• _ASSIGNED TASK_: Look through the data below and show every line that includes "dots".

• _RECORDS SUPPLIED_:
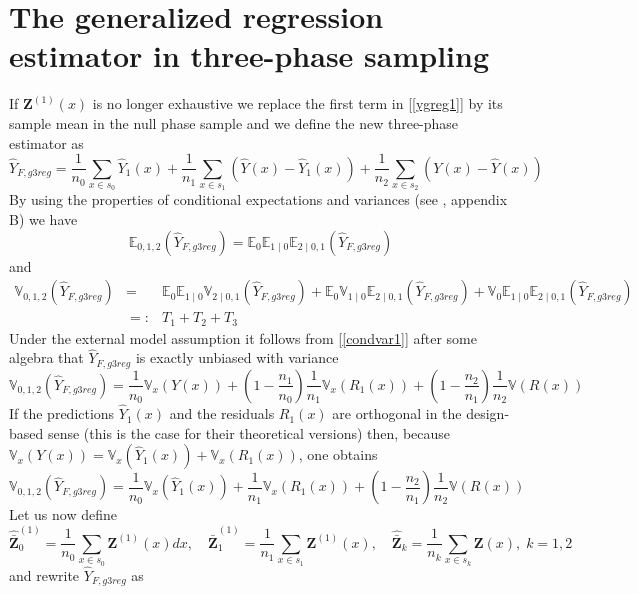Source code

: \documentclass[a4paper,12pt,leqno, titlepage]{article}
\newcommand{\EX}{\mathbb{E}}
\newcommand{\VAR}{\mathbb{V}}
\begin{document}
\section{The generalized regression estimator in three-phase sampling}
If $\pmb{Z}^{(1)}(x)$ is no longer exhaustive we replace the first term in [\ref{ygreg1}] by its sample mean in the null phase sample and we define the new three-phase estimator as
\begin{equation}\label{y0greg1}
\hat{Y}_{F,g3reg} = \frac{1}{n_0} \sum_{x\in{s_0}} \hat{Y}_1(x)
+\frac{1}{n_1}\sum_{x\in{s}_1}(\hat{Y}(x)-\hat{Y}_1(x))
+ \frac{1}{n_2}\sum_{x\in{s}_2}(Y(x)-\hat{Y}(x))
\end{equation}
By using the properties of conditional expectations and variances (see \cite{mandallaz}, appendix B) we have
\begin{equation}\label{condexp1}
\EX_{0,1,2}(\hat{Y}_{F,g3reg})=\EX_0 \EX_{1 \mid 0}\EX_{2 \mid 0,1}(\hat{Y}_{F,g3reg})
\end{equation}
and
\begin{eqnarray}\label{condvar1}
\VAR_{0,1,2}(\hat{Y}_{F,g3reg})&=&\EX_0 \EX_{1 \mid 0}\VAR_{2 \mid 0,1}(\hat{Y}_{F,g3reg})+
\EX_0 \VAR_{1 \mid 0}\EX_{2 \mid 0,1}(\hat{Y}_{F,g3reg})
+\VAR_0 \EX_{1 \mid 0}\EX_{2 \mid 0,1}(\hat{Y}_{F,g3reg})\nonumber \\
&=:& T_1 + T_2 + T_3
\end{eqnarray}
Under the external model assumption it follows from [\ref{condvar1}] after some algebra that $\hat{Y}_{F,g3reg}$ is exactly unbiased with variance
\begin{equation}\label{varexterny0greg}
\VAR_{0,1,2}(\hat{Y}_{F,g3reg})=\frac{1}{n_0}\VAR_{x}(Y(x))+(1-\frac{n_1}{n_0})\frac{1}{n_1}\VAR_x(R_1(x))+
(1-\frac{n_2}{n_1})\frac{1}{n_2}\VAR(R(x))
\end{equation}
If the predictions $\hat{Y}_1(x)$ and the residuals $R_1(x)$ are orthogonal in the design-based sense (this is the case for their theoretical versions) then, because $\VAR_x(Y(x))=\VAR_x(\hat{Y}_1(x))+\VAR_x(R_1(x))$, one obtains
\begin{equation}\label{varexterny0gregbis}
\VAR_{0,1,2}(\hat{Y}_{F,g3reg})=\frac{1}{n_0}\VAR_{x}(\hat{Y}_1(x))+\frac{1}{n_1}\VAR_x(R_1(x))+
(1-\frac{n_2}{n_1})\frac{1}{n_2}\VAR(R(x))
\end{equation}
Let us now define
\begin{equation}\label{meanvalues}
\hat{\bar{\pmb{Z}}}^{(1)}_0=\frac{1}{n_0}\sum_{x\in{s_0}} \pmb{Z}^{(1)}(x)dx ,\quad \hat{\bar{\pmb{Z}}}^{(1)}_1=\frac{1}{n_1}\sum_{x\in{s}_1}\pmb{Z}^{(1)}(x) ,
\quad \hat{\bar{\pmb{Z}}}_k=\frac{1}{n_k}\sum_{x\in{s}_k}\pmb{Z}(x),\;k=1,2
\end{equation}
and rewrite $\hat{Y}_{F,g3reg}$ as
\end{document}
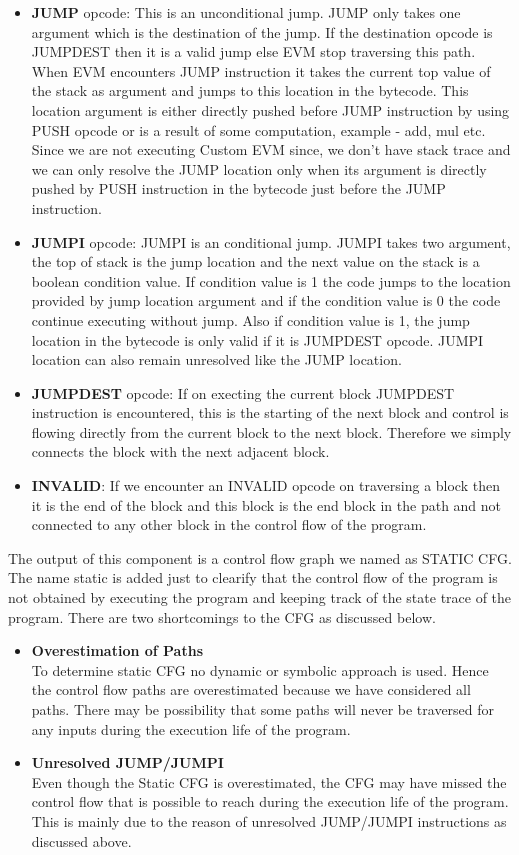 \documentclass{article}
\begin{document}
\begin{itemize}
    \item \textbf{JUMP} opcode: This is an unconditional jump. JUMP only takes one argument which is the destination of the jump. If the destination opcode is JUMPDEST then it is a valid jump else EVM stop traversing this path. When EVM encounters JUMP instruction it takes the current top value of the stack as argument and jumps to this location in the bytecode. This location argument is either directly pushed before JUMP instruction by using PUSH opcode or is a result of some computation, example - add, mul etc. Since we are not executing Custom EVM since, we don't have stack trace and we can only resolve the JUMP location only when its argument is directly pushed by PUSH instruction in the bytecode just before the JUMP instruction.
    \item \textbf{JUMPI} opcode: JUMPI is an conditional jump. JUMPI takes two argument, the top of stack is the jump location and the next value on the stack is a boolean condition value. If condition value is 1 the code jumps to the location provided by jump location argument and if the condition value is 0 the code continue executing without jump. Also if condition value is 1, the jump location in the bytecode is only valid if it is JUMPDEST opcode. JUMPI location can also remain unresolved like the JUMP location.
    \item \textbf{JUMPDEST} opcode: If on execting the current block JUMPDEST instruction is encountered, this is the starting of the next block and control is flowing directly from the current block to the next block. Therefore we simply connects the block with the next adjacent block.
    \item \textbf{INVALID}: If we encounter an INVALID opcode on traversing a block then it is the end of the block and this block is the end block in the path and not connected to any other block  in the control flow of the program.
\end{itemize}
The output of this component is a control flow graph we named as STATIC CFG. The name static is added just to clearify that the control flow of the program is not obtained by executing the program and keeping track of the state trace of the program. There are two shortcomings to the CFG as discussed below.
\begin{itemize}
    \item \textbf{Overestimation of Paths}\\
    To determine static CFG no dynamic or symbolic approach is used. Hence the control flow paths are overestimated because we have considered all paths. There may be possibility that some paths will never be traversed for any inputs during the execution life of the program.
    \item \textbf{Unresolved JUMP/JUMPI}\\
    Even though the Static CFG is overestimated, the CFG may have missed the control flow that is possible to reach during the execution life of the program. This is mainly due to the reason of unresolved JUMP/JUMPI instructions as discussed above.
\end{itemize}
\end{document}
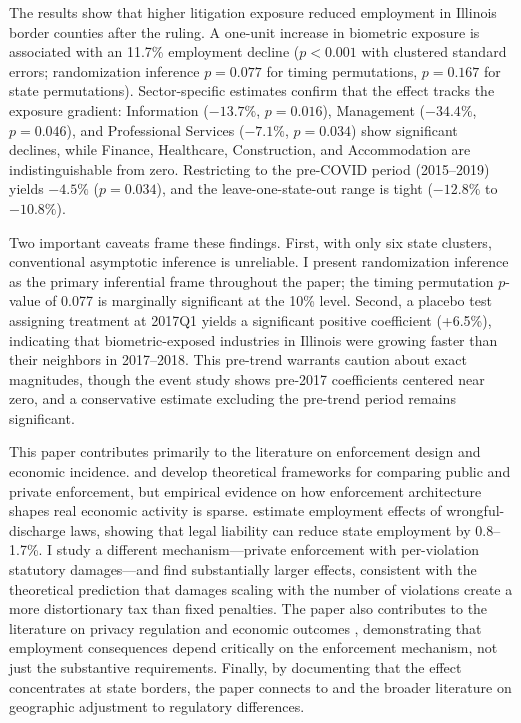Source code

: \documentclass[12pt]{article}
\begin{document}
The results show that higher litigation exposure reduced employment in Illinois border counties after the ruling. A one-unit increase in biometric exposure is associated with an 11.7\% employment decline ($p < 0.001$ with clustered standard errors; randomization inference $p = 0.077$ for timing permutations, $p = 0.167$ for state permutations). Sector-specific estimates confirm that the effect tracks the exposure gradient: Information ($-13.7\%$, $p = 0.016$), Management ($-34.4\%$, $p = 0.046$), and Professional Services ($-7.1\%$, $p = 0.034$) show significant declines, while Finance, Healthcare, Construction, and Accommodation are indistinguishable from zero. Restricting to the pre-COVID period (2015--2019) yields $-4.5\%$ ($p = 0.034$), and the leave-one-state-out range is tight ($-12.8\%$ to $-10.8\%$).

Two important caveats frame these findings. First, with only six state clusters, conventional asymptotic inference is unreliable. I present randomization inference as the primary inferential frame throughout the paper; the timing permutation $p$-value of 0.077 is marginally significant at the 10\% level. Second, a placebo test assigning treatment at 2017Q1 yields a significant positive coefficient (+6.5\%), indicating that biometric-exposed industries in Illinois were growing faster than their neighbors in 2017--2018. This pre-trend warrants caution about exact magnitudes, though the event study shows pre-2017 coefficients centered near zero, and a conservative estimate excluding the pre-trend period remains significant.

This paper contributes primarily to the literature on enforcement design and economic incidence. \citet{shavell1984} and \citet{polinskys2000} develop theoretical frameworks for comparing public and private enforcement, but empirical evidence on how enforcement architecture shapes real economic activity is sparse. \citet{autordsh2006} estimate employment effects of wrongful-discharge laws, showing that legal liability can reduce state employment by 0.8--1.7\%. I study a different mechanism---private enforcement with per-violation statutory damages---and find substantially larger effects, consistent with the theoretical prediction that damages scaling with the number of violations create a more distortionary tax than fixed penalties. The paper also contributes to the literature on privacy regulation and economic outcomes \citep{millertuck2009, acquisti2016, johnson2021}, demonstrating that employment consequences depend critically on the enforcement mechanism, not just the substantive requirements. Finally, by documenting that the effect concentrates at state borders, the paper connects to \citet{holmes1998} and the broader literature on geographic adjustment to regulatory differences.
\end{document}
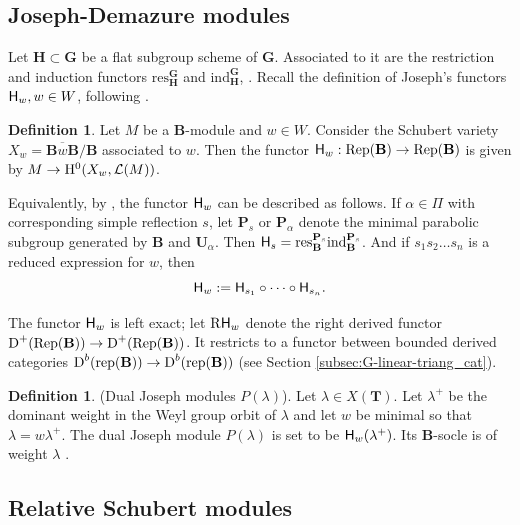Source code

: \documentclass[sn-mathphys-num]{sn-jnl}%
\newcommand{\Ll}{\mathcal L}
\newcommand{\rep}{{\mathrm{rep}}}
\newcommand{\ind}{{\mathrm{ind}}}
\newcommand{\res}{{\mathrm{res}}}
\newcommand{\Rep}{{\mathrm{Rep}}}
\newcommand*{\Dd}{\mathop{\mathrm D\kern0pt}\nolimits}
\newcommand{\sH}{{\sf H}}
\newcommand{\bg}{\mathbf G}
\newcommand{\fb}{\mathbf B}
\newcommand{\bt}{\mathbf T}
\newcommand{\bp}{\mathbf P}
\newcommand{\bh}{\mathbf H}
\newcommand{\bu}{\mathbf U}
\newcommand{\fX}{{ X}}
\theoremstyle{definition}
\newtheorem{definition}[theorem]{Definition}%
\begin{document}
\subsection{Joseph-Demazure modules}\label{subsec:J-D}

Let $ \bh\subset  \bg$ be a flat subgroup scheme of $ \bg$. 
Associated to it are the restriction and induction functors ${\res}_{ \bh}^{ \bg}$ and ${\ind}_{ \bh}^{ \bg}$, \cite[I, Section 3.1]{Jan}. Recall the definition of Joseph's functors ${\sH}_w, w\in W$, following \cite{WvdK}. 


\begin{definition}\label{def:Joseph_functor}
Let $M$ be a $\fb$-module and  $w\in W$. 
Consider the Schubert variety $\fX_w=\overline{\fb w\fb}/\fb$ associated to $w$. Then the functor ${\sH}_w:{\Rep}( \fb)\rightarrow {\Rep}( \fb)$ is given by $M\rightarrow {\rm H}^0(\fX_w,\Ll (M))$. 
\end{definition}

Equivalently, by \cite[Proposition 2.2.5]{WvdKTata}, the functor ${\sH}_w$ can be described as follows.
If $\alpha\in \Pi$ with corresponding simple reflection $s$, let $\bp_s$ or $\bp_\alpha$ denote the minimal parabolic subgroup generated by $\fb$ and ${ \bu}_{\alpha}$. 
Then $\sH_s={\res}_{\fb}^{{ \bp}_{s}}{\ind}_{\fb}^{{ \bp}_{s}}$. And if  $s_{1}s_{2}\dots s_{n}$ is   a reduced expression for $w$, then
$${\sH}_w:=\sH_{s_1}\circ\dots\circ \sH_{s_n}.$$
 

The functor ${\sH}_w$ is left exact; let ${\rm R}{\sH}_w$ denote the right derived functor $\Dd ^+({\Rep}( \fb))\rightarrow \Dd ^+({\Rep}( \fb))$. It restricts to a functor between bounded derived categories  $\Dd ^b({\rep}( \fb))\rightarrow \Dd ^b({\rep}( \fb))$ (see Section \ref{subsec:G-linear-triang_cat}).

\begin{definition}\label{def:dualJosephmod}(Dual Joseph modules $P(\lambda)$).
Let $\lambda \in X( \bt)$. Let $\lambda^+$ be the dominant weight in the Weyl group orbit of $\lambda$ and let $w$ be minimal so that $\lambda=w\lambda^+$. The dual Joseph module $P(\lambda)$ is set to be ${\sH}_w(\lambda ^+)$. Its $\fb$-socle is of weight $\lambda$ \cite[Lemma 2.2.9]{WvdKTata}.
\end{definition}

\subsection{Relative Schubert modules}\label{subsec:Schubfilt}
\end{document}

• _ANSWER TO THE PROBLEM_:
Then $\sH_s={\res}_{\fb}^{{ \bp}_{s}}{\ind}_{\fb}^{{ \bp}_{s}}$. And if  $s_{1}s_{2}\dots s_{n}$ is   a reduced expression for $w$, then
$${\sH}_w:=\sH_{s_1}\circ\dots\circ \sH_{s_n}.$$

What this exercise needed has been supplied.